Stored data
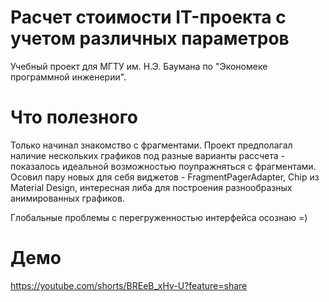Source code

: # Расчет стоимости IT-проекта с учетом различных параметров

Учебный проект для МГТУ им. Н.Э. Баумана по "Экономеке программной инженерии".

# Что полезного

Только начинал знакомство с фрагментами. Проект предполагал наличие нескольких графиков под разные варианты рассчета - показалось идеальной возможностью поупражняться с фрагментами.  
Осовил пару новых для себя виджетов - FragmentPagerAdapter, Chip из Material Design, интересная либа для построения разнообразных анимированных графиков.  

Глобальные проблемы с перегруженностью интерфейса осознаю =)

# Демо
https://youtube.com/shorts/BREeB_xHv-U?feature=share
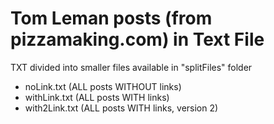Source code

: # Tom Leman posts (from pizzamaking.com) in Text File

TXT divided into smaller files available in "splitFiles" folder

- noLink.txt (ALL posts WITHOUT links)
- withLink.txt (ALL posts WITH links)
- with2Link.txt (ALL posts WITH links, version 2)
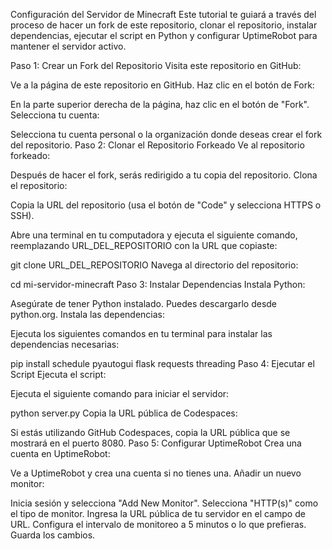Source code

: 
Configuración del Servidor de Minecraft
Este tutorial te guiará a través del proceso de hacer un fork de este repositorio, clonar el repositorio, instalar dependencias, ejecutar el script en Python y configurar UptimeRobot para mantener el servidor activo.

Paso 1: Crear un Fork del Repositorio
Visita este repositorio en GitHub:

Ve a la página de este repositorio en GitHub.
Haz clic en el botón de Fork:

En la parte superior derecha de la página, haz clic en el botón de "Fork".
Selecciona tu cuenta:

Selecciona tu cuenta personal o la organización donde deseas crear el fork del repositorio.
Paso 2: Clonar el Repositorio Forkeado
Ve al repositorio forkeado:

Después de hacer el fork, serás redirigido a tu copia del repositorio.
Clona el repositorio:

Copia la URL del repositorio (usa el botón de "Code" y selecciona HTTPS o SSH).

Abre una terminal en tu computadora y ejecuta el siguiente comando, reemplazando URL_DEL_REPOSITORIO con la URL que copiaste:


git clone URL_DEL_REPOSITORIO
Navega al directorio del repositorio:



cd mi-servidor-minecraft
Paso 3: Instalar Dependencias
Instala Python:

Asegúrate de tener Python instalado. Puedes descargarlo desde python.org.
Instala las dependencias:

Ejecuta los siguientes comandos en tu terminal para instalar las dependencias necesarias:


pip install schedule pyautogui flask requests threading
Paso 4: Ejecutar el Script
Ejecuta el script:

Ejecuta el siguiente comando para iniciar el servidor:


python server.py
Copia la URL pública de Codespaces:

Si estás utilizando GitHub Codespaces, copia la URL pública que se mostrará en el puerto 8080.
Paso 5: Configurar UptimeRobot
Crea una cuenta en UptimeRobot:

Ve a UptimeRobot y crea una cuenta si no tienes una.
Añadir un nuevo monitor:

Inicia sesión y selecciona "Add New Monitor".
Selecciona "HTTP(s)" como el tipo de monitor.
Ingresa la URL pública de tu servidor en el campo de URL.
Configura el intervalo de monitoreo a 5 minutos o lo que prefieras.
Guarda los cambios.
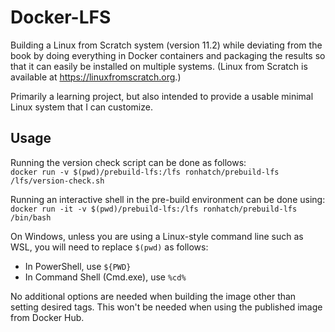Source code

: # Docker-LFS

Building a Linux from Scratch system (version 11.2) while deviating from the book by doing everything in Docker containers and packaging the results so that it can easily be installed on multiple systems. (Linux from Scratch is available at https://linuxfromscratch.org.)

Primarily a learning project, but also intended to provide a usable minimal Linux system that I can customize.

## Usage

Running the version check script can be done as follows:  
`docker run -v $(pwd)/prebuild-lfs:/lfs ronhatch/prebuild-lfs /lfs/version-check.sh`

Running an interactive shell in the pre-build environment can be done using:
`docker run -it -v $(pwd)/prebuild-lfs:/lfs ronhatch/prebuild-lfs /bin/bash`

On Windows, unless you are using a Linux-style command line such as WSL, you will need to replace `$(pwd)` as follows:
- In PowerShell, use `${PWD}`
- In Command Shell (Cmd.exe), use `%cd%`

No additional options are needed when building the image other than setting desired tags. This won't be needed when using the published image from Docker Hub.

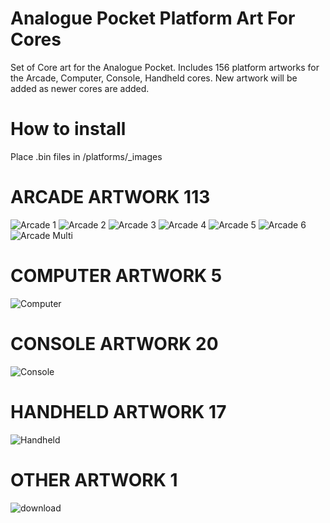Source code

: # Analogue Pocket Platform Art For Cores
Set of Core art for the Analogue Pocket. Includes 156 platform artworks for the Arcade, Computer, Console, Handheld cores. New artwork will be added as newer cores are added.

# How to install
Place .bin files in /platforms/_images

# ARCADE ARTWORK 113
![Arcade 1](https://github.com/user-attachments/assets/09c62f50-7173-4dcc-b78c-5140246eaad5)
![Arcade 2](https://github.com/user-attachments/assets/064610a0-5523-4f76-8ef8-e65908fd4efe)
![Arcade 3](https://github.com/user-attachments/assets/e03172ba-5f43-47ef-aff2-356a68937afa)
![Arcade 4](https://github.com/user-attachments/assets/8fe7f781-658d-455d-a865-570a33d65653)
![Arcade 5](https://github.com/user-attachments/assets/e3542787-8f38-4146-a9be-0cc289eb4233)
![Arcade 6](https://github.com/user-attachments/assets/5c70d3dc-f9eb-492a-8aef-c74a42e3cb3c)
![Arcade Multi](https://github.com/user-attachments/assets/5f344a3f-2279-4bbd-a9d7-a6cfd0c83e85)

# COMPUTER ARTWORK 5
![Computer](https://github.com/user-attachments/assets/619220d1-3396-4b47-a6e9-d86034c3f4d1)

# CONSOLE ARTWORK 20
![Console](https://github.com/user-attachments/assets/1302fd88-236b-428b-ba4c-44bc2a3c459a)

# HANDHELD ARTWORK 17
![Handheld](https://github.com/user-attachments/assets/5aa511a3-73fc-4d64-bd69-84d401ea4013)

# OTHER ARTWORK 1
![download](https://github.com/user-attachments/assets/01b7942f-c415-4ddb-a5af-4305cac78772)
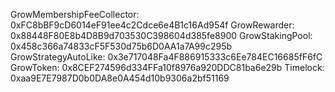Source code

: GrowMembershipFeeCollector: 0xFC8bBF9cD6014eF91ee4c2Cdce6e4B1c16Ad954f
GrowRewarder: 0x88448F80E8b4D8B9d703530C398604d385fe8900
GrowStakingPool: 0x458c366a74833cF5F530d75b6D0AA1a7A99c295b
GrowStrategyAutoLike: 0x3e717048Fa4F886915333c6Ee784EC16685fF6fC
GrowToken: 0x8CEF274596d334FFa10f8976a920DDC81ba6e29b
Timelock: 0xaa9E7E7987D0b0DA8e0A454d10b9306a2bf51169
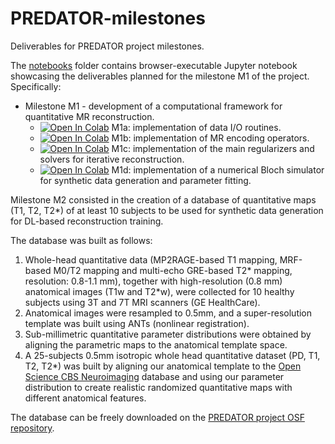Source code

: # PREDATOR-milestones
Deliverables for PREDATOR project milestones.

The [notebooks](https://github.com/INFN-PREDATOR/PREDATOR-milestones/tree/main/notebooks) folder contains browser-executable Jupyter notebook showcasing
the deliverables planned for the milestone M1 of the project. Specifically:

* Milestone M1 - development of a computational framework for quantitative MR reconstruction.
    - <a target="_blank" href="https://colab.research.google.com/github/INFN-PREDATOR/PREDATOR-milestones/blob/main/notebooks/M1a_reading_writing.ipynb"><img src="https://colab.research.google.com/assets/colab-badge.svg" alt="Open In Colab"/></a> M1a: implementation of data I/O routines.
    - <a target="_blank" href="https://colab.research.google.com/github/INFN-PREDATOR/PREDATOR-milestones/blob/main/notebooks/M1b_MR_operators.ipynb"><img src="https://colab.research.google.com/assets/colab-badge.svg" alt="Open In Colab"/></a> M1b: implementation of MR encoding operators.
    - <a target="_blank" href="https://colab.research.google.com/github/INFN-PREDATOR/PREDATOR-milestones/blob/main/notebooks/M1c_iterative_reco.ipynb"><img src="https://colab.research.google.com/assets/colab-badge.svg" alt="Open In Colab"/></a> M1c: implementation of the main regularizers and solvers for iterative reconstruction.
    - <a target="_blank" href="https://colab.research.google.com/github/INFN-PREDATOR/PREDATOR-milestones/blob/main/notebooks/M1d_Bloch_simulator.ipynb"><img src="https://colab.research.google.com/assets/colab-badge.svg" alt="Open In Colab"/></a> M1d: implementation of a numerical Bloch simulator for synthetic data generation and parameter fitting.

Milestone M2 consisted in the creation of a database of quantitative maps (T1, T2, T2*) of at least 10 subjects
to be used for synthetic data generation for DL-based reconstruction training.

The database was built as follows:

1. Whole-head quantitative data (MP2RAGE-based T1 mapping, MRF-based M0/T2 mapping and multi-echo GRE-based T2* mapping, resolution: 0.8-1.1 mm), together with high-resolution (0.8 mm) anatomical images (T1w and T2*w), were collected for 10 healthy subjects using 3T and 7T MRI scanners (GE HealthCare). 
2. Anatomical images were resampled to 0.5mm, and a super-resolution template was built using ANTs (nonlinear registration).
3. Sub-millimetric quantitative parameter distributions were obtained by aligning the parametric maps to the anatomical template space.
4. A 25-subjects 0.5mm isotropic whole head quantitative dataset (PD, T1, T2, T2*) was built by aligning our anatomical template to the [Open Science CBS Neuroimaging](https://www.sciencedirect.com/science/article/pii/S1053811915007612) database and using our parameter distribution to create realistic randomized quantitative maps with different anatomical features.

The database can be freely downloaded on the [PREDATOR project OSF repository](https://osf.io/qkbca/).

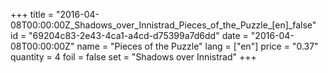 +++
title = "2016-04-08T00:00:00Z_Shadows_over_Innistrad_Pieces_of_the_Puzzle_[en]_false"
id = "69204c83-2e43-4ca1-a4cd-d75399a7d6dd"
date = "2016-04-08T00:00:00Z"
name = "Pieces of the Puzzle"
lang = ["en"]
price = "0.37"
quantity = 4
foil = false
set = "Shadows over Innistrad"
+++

▸ **ASSIGNMENT**
Wherever the string "prebuild" appears in a line of the records, copy that line.

▸ **SOLUTION TO THIS TASK**
`docker run -v $(pwd)/prebuild-lfs:/lfs ronhatch/prebuild-lfs /lfs/version-check.sh`
`docker run -it -v $(pwd)/prebuild-lfs:/lfs ronhatch/prebuild-lfs /bin/bash`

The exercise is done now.